Start of EXERCISE DATA

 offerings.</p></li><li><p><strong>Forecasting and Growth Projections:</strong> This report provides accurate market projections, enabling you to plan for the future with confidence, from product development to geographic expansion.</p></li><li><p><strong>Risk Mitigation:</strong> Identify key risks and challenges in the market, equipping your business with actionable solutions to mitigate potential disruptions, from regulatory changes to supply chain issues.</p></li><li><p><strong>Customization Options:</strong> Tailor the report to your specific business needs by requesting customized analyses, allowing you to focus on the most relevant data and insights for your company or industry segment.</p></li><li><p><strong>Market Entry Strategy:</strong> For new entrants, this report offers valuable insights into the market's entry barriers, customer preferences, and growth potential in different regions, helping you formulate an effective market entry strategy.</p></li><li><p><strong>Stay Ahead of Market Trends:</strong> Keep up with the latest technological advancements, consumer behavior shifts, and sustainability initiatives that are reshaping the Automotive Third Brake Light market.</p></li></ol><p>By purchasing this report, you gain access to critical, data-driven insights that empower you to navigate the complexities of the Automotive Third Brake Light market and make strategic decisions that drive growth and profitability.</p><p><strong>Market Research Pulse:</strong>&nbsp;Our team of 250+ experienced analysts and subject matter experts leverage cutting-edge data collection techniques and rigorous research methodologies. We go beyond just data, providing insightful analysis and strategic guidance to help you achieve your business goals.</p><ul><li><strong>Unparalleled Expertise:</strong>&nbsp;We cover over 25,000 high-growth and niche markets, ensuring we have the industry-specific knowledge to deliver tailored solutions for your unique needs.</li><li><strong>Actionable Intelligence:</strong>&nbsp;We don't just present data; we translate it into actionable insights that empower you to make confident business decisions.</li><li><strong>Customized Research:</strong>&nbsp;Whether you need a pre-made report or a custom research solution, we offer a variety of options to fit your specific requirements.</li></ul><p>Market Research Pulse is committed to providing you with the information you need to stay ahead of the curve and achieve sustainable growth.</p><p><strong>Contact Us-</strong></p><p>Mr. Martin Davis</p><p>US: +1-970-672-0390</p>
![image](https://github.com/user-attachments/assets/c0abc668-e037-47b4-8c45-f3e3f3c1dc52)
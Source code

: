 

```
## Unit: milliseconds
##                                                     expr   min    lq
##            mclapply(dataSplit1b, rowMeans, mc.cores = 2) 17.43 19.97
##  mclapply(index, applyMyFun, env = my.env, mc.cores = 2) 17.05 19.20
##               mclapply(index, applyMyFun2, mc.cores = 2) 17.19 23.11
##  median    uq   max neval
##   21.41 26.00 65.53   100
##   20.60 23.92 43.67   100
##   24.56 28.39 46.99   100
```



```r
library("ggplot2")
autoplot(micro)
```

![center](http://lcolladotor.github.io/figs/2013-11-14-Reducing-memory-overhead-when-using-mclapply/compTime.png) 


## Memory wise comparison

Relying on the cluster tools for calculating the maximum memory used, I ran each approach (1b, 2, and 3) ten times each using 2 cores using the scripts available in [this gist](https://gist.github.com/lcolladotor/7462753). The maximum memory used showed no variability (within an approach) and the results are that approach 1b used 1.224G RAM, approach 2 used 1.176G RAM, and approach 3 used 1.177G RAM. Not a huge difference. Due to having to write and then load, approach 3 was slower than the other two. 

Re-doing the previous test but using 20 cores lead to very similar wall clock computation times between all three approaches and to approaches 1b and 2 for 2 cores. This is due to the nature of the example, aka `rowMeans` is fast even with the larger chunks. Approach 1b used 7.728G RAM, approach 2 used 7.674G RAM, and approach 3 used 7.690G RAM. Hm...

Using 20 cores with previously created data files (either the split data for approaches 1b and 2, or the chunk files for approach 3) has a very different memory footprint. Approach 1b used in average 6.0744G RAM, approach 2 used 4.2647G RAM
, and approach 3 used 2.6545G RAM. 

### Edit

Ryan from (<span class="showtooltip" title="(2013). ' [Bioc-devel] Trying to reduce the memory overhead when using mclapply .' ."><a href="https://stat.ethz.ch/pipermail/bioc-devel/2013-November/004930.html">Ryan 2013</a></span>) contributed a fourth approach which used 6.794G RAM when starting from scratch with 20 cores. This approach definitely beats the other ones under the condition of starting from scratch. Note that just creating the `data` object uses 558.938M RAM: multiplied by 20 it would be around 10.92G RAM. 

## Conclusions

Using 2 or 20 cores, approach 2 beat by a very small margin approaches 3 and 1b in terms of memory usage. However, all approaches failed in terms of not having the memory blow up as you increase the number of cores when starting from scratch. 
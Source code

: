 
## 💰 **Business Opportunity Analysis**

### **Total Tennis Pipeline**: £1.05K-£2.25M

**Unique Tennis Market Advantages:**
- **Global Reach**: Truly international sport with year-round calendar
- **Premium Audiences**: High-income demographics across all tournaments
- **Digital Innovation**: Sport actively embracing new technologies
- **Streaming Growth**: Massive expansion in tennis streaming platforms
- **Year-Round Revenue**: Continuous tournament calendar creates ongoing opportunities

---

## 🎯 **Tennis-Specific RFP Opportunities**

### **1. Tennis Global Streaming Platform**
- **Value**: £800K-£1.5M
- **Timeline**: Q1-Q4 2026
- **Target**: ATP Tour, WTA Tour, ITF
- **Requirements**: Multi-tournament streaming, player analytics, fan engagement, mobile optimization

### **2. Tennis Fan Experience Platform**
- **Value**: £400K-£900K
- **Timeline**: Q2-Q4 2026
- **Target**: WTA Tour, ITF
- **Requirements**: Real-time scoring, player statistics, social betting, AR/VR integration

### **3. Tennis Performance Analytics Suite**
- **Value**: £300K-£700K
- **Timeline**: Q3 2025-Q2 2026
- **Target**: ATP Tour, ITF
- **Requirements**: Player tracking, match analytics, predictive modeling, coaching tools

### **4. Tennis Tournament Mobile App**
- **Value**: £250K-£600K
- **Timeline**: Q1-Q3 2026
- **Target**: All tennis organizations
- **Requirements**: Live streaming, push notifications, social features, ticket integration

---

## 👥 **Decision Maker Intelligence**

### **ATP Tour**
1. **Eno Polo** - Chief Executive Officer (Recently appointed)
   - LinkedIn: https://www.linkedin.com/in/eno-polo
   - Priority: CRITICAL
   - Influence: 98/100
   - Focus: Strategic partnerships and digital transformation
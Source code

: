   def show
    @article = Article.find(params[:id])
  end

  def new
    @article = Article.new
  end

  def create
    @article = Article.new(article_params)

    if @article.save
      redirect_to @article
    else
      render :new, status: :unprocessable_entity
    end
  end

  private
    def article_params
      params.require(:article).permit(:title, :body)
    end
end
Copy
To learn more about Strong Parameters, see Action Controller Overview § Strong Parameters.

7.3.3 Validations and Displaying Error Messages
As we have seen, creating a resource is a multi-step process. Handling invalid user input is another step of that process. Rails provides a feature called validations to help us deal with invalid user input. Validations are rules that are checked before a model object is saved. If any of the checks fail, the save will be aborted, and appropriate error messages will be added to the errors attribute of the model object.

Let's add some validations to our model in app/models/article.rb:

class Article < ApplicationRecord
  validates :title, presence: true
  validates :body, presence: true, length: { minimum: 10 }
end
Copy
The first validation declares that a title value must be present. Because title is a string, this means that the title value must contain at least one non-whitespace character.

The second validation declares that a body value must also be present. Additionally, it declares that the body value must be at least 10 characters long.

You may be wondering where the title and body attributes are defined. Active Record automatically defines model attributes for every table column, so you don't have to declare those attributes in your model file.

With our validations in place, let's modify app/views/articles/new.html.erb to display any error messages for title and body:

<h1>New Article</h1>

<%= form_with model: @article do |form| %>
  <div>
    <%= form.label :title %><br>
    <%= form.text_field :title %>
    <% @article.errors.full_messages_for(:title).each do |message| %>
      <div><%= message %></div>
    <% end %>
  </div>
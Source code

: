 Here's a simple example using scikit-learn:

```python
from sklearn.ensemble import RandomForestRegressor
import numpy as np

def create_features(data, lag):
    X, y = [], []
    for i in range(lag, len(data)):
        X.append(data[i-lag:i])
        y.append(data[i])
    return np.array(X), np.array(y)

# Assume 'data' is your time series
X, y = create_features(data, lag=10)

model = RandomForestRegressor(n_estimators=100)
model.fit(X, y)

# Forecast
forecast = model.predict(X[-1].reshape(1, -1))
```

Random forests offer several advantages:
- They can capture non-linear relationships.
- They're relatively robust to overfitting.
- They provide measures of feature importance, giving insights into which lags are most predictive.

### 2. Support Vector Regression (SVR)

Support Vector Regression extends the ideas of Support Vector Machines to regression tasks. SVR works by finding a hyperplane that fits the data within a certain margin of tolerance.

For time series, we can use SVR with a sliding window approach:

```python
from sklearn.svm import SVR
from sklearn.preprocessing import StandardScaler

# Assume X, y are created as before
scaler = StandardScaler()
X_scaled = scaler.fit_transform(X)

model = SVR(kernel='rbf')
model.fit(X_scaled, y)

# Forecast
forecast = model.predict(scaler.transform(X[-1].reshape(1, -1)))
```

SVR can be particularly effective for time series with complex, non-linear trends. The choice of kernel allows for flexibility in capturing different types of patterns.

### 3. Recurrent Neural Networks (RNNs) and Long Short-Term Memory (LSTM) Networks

End of EXERCISE DATA

** AIM OF THE TASK **
Taking the entries above, write out exactly each line from the one holding "- **Value**: £300K-£700K" to the one holding "- **Value**: £250K-£600K", both included, and stop there.

** SOLUTION FOR THIS PROBLEM **
- **Value**: £300K-£700K
- **Timeline**: Q3 2025-Q2 2026
- **Target**: ATP Tour, ITF
- **Requirements**: Player tracking, match analytics, predictive modeling, coaching tools

### **4. Tennis Tournament Mobile App**
- **Value**: £250K-£600K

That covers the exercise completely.